MSC INDUSTRIAL DIRECT CO., INC.
  
NOTES TO CONDENSED CONSOLIDATED FINANCIAL STATEMENTS
(Dollar Amounts and Shares in Thousands, Except per Share Data)
(Unaudited)

Note 3. Associate Benefit Plans  – (continued)

A summary of the activity of the non-vested share-based compensation awards granted under the Company’s 1995 Restricted Stock Plan and 2005 Omnibus Equity Plan (the “Plans”) for the thirteen weeks ended November 28, 2009 is as follows:

   
  Shares   Weighted
Average Grant
Date Fair
Value
Non-vested at August 29, 2009     558     $ 41.47  
Granted     175       44.17  
Vested     (64 )      42.57  
Forfeited/Canceled     (5 )      42.11  
Non-vested at November 28, 2009     664     $ 42.07  

Stock-based compensation expense recognized for the non-vested share-based compensation awards was $1,609 and $1,188 for the thirteen week periods ended November 28, 2009 and November 29, 2008, respectively. The unrecognized compensation cost related to these non-vested share-based compensation awards granted under the Plans at November 28, 2009 was $17,556 and will be recognized over a weighted-average period of 3.65 years.
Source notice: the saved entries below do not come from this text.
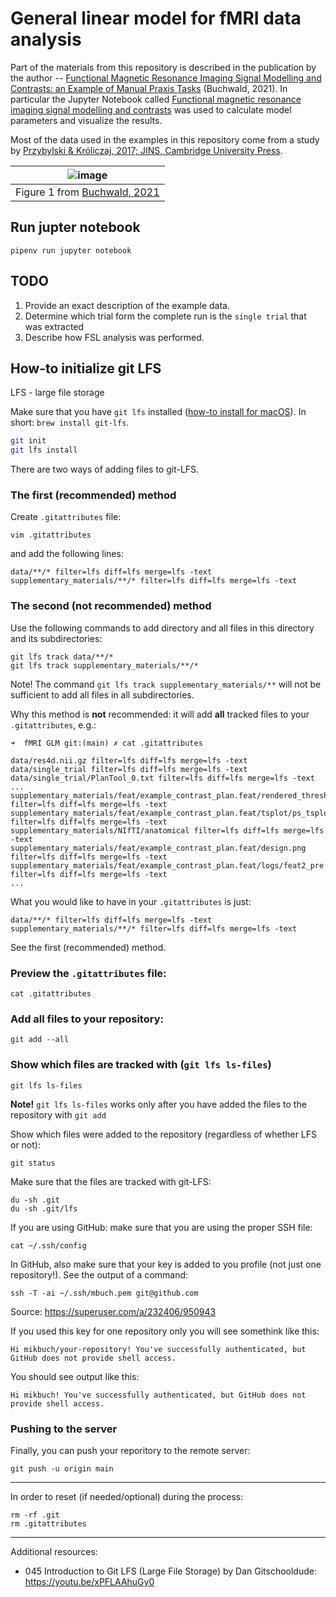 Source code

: # General linear model for fMRI data analysis

Part of the materials from this repository is described in the publication by the author -- [Functional Magnetic Resonance Imaging Signal Modelling and Contrasts: an Example of Manual Praxis Tasks](https://cmst.eu/articles/functional-magnetic-resonance-imaging-signal-modelling-and-contrasts-an-example-of-manual-praxis-tasks/) (Buchwald, 2021). In particular the Jupyter Notebook called [Functional magnetic resonance imaging signal modelling and contrasts](https://github.com/mikbuch/fmri-data-analysis/blob/main/Functional%20magnetic%20resonance%20imaging%20signal%20modelling%20and%20contrasts%20on%20the%20example%20of%20manual%20praxis%20tasks.ipynb) was used to calculate model parameters and visualize the results.

Most of the data used in the examples in this repository come from a study by [Przybylski & Króliczaj, 2017; JINS, Cambridge University Press](https://www.cambridge.org/core/journals/journal-of-the-international-neuropsychological-society/article/planning-functional-grasps-of-simple-tools-invokes-the-handindependent-praxis-representation-network-an-fmri-study/FA52E09E77D85F016BFBF04379CB8CAC).


| ![image](https://user-images.githubusercontent.com/10733514/147957866-1558557b-5ae4-4b74-a93a-c07da219c80d.png) |
|---|
| Figure 1 from [Buchwald, 2021](https://cmst.eu/articles/functional-magnetic-resonance-imaging-signal-modelling-and-contrasts-an-example-of-manual-praxis-tasks/)|.

## Run jupter notebook

```
pipenv run jupyter notebook
```

## TODO

 1. Provide an exact description of the example data.
 2. Determine which trial form the complete run is the `single trial` that was extracted
 3. Describe how FSL analysis was performed.
 
## How-to initialize git LFS

LFS - large file storage

Make sure that you have `git lfs` installed ([how-to install for macOS](https://docs.github.com/en/repositories/working-with-files/managing-large-files/installing-git-large-file-storage)). In short: `brew install git-lfs`.

```bash
git init
git lfs install
```

There are two ways of adding files to git-LFS.

### The first (recommended) method

Create `.gitattributes` file:

```
vim .gitattributes
```

and add the following lines:

```
data/**/* filter=lfs diff=lfs merge=lfs -text
supplementary_materials/**/* filter=lfs diff=lfs merge=lfs -text
```

### The second (not recommended) method

Use the following commands to add directory and all files in this directory and its subdirectories:

```
git lfs track data/**/*
git lfs track supplementary_materials/**/*
```

Note! The command `git lfs track supplementary_materials/**` will not be sufficient to add all files in all subdirectories.

Why this method is **not** recommended: it will add **all** tracked files to your `.gitattributes`, e.g.:

```
➜  fMRI GLM git:(main) ✗ cat .gitattributes

data/res4d.nii.gz filter=lfs diff=lfs merge=lfs -text
data/single_trial filter=lfs diff=lfs merge=lfs -text
data/single_trial/PlanTool_0.txt filter=lfs diff=lfs merge=lfs -text
...
supplementary_materials/feat/example_contrast_plan.feat/rendered_thresh_zstat1.png filter=lfs diff=lfs merge=lfs -text
supplementary_materials/feat/example_contrast_plan.feat/tsplot/ps_tsplot_zstat1_ev1.png filter=lfs diff=lfs merge=lfs -text
supplementary_materials/NIfTI/anatomical filter=lfs diff=lfs merge=lfs -text
supplementary_materials/feat/example_contrast_plan.feat/design.png filter=lfs diff=lfs merge=lfs -text
supplementary_materials/feat/example_contrast_plan.feat/logs/feat2_pre filter=lfs diff=lfs merge=lfs -text
...
```

What you would like to have in your `.gitattributes` is just:

```
data/**/* filter=lfs diff=lfs merge=lfs -text
supplementary_materials/**/* filter=lfs diff=lfs merge=lfs -text
```

See the first (recommended) method.

### Preview the `.gitattributes` file:

```
cat .gitattributes
```

### Add all files to your repository:
```
git add --all
```

### Show which files are tracked with (`git lfs ls-files`)

```
git lfs ls-files
```

**Note!** `git lfs ls-files` works only after you have added the files to the repository with `git add`

Show which files were added to the repository (regardless of whether LFS or not):

```
git status
```

Make sure that the files are tracked with git-LFS:

```
du -sh .git
du -sh .git/lfs
```

If you are using GitHub: make sure that you are using the proper SSH file:
```
cat ~/.ssh/config
```

In GitHub, also make sure that your key is added to you profile (not just one repository!). See the output of a command:

```
ssh -T -ai ~/.ssh/mbuch.pem git@github.com
```

Source: https://superuser.com/a/232406/950943

If you used this key for one repository only you will see somethink like this:

```
Hi mikbuch/your-repository! You've successfully authenticated, but GitHub does not provide shell access.
```

You should see output like this:

```
Hi mikbuch! You've successfully authenticated, but GitHub does not provide shell access.
```

### Pushing to the server

Finally, you can push your reporitory to the remote server:

```
git push -u origin main
```

---

In order to reset (if needed/optional) during the process:

```
rm -rf .git
rm .gitattributes
```

---

Additional resources:

 * 045 Introduction to Git LFS (Large File Storage) by Dan Gitschooldude: https://youtu.be/xPFLAAhuGy0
Note 4. Comprehensive Income

The Company complies with the provisions of ASC Topic 220, “Comprehensive Income” (“ASC 220”) which establishes standards for the reporting of comprehensive income and its components. The components of comprehensive income, net of tax are as follows:

   
  Thirteen Weeks Ended
     November 28,
2009
  November 29,
2008
Net income as reported   $ 31,420     $ 45,095  
Cumulative foreign currency translation adjustment     43       (2,134 ) 
Comprehensive income   $ 31,463     $ 42,961  

Note 5. Fair Value

Effective August 31, 2008, the Company adopted ASC Topic 820, “Fair Value Measurements and Disclosures” (“ASC 820”) as it relates to financial assets and liabilities and any other assets and liabilities that are recognized or disclosed at fair value on a recurring basis. On August 30, 2009, the Company adopted the remaining provisions of ASC 820 for all non-financial assets and liabilities measured on a non-recurring basis. ASC 820 establishes a common definition for fair value to be applied to U.S. Generally Accepted Accounting Principles (“GAAP”) guidance requiring the use of fair value, establishes a framework for measuring fair value, and expands the disclosure about such fair value measurements. ASC 820 establishes a three level fair value hierarchy that requires entities to maximize the use of observable inputs and minimize the use of unobservable inputs when measuring fair value. The three levels of inputs used to measure fair value are as follows:

Level 1 — Observable inputs that reflect quoted prices (unadjusted) for identical assets or liabilities in active markets.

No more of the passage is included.